• _MATERIAL FOR THIS EXERCISE_:
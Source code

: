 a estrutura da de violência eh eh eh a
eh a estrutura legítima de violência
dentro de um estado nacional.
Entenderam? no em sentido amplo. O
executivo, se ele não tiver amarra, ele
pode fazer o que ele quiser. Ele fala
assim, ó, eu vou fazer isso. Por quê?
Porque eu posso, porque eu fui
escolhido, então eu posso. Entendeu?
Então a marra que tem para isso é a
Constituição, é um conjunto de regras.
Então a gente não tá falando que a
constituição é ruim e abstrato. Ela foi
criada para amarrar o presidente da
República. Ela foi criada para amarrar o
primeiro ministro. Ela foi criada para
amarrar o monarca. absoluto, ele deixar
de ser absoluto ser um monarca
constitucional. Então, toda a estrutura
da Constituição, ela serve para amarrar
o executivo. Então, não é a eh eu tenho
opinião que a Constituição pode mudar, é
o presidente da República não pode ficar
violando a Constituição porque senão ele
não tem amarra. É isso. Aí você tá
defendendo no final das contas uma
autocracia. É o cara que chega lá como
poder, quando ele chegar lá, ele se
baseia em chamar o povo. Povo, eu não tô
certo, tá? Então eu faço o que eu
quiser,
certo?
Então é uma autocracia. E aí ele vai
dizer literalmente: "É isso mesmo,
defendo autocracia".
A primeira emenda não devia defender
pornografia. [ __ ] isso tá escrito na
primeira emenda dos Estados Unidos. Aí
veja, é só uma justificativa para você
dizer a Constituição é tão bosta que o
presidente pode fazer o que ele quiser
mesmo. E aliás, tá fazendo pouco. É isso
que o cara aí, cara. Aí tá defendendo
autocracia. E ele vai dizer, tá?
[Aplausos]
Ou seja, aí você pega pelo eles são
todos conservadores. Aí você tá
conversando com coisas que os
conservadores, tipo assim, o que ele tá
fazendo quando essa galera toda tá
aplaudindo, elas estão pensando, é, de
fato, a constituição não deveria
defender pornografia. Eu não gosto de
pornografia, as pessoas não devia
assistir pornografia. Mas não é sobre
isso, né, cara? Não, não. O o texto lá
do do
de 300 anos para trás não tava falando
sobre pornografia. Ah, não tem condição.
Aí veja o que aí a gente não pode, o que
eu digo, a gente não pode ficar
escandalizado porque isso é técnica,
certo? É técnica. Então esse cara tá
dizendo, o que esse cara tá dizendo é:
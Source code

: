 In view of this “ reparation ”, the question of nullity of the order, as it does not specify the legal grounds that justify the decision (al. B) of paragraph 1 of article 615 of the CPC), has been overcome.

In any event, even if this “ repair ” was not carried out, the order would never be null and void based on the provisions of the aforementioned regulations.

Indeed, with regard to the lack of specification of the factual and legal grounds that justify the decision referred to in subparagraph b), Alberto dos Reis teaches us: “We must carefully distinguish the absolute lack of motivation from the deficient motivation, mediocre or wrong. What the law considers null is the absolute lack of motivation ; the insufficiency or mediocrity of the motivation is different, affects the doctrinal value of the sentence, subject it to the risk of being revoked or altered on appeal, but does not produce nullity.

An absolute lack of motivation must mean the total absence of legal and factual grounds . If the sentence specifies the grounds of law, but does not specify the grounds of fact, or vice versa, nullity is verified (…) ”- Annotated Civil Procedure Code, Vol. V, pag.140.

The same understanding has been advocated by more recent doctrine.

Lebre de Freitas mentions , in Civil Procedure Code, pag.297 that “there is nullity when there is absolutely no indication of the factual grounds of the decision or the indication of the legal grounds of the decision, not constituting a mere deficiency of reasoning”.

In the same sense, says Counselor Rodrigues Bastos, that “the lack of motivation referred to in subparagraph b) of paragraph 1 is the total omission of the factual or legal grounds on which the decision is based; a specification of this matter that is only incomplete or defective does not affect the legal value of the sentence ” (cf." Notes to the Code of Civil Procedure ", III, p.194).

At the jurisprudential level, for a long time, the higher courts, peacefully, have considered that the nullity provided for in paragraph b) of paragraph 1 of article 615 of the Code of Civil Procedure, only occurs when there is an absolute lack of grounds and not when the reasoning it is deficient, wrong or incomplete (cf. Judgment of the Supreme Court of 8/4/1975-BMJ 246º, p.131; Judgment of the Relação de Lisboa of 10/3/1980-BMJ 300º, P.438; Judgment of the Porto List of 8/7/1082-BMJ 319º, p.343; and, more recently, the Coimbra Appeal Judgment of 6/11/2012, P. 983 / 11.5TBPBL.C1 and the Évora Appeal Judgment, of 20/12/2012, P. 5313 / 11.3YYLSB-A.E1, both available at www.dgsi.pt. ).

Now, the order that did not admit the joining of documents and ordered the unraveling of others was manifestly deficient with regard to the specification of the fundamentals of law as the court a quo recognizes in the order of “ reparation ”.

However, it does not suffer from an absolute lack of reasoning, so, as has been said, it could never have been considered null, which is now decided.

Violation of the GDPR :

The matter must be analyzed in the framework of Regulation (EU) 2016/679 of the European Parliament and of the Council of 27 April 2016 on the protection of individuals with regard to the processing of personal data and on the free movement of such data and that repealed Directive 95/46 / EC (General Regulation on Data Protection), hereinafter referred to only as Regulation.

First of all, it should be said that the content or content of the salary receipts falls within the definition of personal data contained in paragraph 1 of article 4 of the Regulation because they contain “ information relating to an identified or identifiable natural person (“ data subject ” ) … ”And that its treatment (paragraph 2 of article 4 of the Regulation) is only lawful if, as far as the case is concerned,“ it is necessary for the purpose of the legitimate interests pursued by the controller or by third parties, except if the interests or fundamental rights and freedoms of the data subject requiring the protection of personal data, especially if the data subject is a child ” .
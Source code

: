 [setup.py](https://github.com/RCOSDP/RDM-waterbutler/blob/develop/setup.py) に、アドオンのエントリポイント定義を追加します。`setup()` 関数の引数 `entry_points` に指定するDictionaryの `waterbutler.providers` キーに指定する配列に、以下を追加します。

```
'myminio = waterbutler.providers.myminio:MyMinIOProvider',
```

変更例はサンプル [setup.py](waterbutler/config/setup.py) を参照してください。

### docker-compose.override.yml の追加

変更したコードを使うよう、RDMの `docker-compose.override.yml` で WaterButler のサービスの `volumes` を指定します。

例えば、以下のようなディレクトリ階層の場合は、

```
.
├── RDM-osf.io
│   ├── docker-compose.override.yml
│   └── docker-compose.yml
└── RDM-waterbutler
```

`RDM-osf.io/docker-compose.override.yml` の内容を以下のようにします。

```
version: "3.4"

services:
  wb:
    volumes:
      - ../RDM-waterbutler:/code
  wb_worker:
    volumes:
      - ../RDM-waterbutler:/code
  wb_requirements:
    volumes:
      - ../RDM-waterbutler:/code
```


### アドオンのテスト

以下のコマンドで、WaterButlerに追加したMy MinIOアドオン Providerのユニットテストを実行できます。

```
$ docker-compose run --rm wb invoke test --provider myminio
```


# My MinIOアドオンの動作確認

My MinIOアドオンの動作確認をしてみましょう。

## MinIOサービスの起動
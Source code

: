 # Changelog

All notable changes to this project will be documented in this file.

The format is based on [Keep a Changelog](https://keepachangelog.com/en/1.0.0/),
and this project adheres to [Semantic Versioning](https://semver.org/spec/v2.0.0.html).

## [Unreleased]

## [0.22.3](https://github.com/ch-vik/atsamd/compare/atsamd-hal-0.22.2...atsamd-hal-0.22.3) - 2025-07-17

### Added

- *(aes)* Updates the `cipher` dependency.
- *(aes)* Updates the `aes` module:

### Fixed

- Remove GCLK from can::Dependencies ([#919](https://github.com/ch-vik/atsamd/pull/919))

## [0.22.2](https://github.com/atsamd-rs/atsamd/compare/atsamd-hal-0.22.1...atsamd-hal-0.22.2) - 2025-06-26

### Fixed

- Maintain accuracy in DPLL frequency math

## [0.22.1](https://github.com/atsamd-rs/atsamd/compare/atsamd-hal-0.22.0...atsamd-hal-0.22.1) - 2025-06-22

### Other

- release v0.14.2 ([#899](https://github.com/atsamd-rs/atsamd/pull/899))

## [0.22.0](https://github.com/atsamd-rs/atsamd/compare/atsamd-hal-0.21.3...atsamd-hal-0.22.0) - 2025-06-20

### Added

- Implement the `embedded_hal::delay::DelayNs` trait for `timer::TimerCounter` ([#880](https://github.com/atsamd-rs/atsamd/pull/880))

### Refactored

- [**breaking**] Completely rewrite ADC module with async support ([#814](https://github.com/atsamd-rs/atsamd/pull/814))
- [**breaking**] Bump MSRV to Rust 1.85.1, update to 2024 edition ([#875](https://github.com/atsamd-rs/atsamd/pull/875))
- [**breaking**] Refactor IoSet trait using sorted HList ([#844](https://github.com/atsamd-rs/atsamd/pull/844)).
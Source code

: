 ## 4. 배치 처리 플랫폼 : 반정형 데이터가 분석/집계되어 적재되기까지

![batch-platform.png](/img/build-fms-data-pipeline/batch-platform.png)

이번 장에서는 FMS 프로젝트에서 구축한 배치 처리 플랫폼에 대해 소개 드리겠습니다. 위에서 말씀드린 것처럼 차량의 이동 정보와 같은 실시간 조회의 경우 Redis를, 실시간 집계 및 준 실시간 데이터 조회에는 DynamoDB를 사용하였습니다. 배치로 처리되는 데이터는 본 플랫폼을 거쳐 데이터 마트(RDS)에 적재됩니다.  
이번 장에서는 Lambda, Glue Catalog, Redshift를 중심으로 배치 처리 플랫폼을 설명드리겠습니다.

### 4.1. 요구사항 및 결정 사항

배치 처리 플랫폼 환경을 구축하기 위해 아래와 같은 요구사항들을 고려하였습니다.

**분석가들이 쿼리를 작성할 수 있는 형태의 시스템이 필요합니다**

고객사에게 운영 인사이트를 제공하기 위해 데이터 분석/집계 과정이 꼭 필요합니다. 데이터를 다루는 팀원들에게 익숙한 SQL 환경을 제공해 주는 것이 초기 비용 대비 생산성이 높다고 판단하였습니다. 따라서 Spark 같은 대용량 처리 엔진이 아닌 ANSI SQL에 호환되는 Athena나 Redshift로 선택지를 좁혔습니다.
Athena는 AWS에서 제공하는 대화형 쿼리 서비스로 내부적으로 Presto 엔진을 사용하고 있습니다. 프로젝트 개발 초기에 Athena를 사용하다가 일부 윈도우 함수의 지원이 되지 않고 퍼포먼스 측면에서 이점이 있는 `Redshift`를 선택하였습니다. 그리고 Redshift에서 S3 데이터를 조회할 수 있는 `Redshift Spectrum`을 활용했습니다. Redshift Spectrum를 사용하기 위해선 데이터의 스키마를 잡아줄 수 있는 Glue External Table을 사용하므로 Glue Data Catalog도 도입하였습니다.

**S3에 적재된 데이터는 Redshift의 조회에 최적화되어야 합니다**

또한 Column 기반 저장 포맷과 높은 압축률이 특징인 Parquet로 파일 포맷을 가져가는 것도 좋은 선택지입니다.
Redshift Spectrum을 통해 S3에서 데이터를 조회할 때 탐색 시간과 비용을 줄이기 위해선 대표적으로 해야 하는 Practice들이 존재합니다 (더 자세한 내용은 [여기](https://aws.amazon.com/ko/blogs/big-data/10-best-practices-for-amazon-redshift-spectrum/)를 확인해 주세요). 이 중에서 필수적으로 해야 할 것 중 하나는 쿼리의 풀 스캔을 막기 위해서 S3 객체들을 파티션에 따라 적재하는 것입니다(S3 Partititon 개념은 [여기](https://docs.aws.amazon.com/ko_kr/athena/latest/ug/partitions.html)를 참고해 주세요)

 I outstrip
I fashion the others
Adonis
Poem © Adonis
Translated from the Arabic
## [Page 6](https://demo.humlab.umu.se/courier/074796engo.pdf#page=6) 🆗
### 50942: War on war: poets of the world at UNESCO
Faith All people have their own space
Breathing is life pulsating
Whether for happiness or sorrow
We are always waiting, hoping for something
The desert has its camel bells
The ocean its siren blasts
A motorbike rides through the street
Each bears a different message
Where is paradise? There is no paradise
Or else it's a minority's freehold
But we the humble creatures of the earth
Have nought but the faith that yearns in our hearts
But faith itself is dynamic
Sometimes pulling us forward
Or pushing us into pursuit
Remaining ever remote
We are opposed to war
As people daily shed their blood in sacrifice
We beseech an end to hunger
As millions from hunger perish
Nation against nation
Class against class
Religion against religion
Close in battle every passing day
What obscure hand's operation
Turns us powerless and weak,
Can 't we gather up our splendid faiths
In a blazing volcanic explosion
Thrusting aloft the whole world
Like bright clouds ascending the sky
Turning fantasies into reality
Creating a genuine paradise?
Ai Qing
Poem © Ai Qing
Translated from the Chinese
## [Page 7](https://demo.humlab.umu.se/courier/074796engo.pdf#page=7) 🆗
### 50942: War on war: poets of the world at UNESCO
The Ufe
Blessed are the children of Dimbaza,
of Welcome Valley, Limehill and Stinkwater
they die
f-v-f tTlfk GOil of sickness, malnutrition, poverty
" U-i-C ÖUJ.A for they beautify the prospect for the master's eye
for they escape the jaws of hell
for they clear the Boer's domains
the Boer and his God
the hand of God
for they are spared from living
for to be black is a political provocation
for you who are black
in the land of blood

• _WHAT IS EXPECTED_: Repeat word for word every line from the start of the entries to the line holding "Então a marra que tem para isso é a", inclusive, and nothing else.

• _ANSWER TO THIS TASK_:
Source code

: a estrutura da de violência eh eh eh a
eh a estrutura legítima de violência
dentro de um estado nacional.
Entenderam? no em sentido amplo. O
executivo, se ele não tiver amarra, ele
pode fazer o que ele quiser. Ele fala
assim, ó, eu vou fazer isso. Por quê?
Porque eu posso, porque eu fui
escolhido, então eu posso. Entendeu?
Então a marra que tem para isso é a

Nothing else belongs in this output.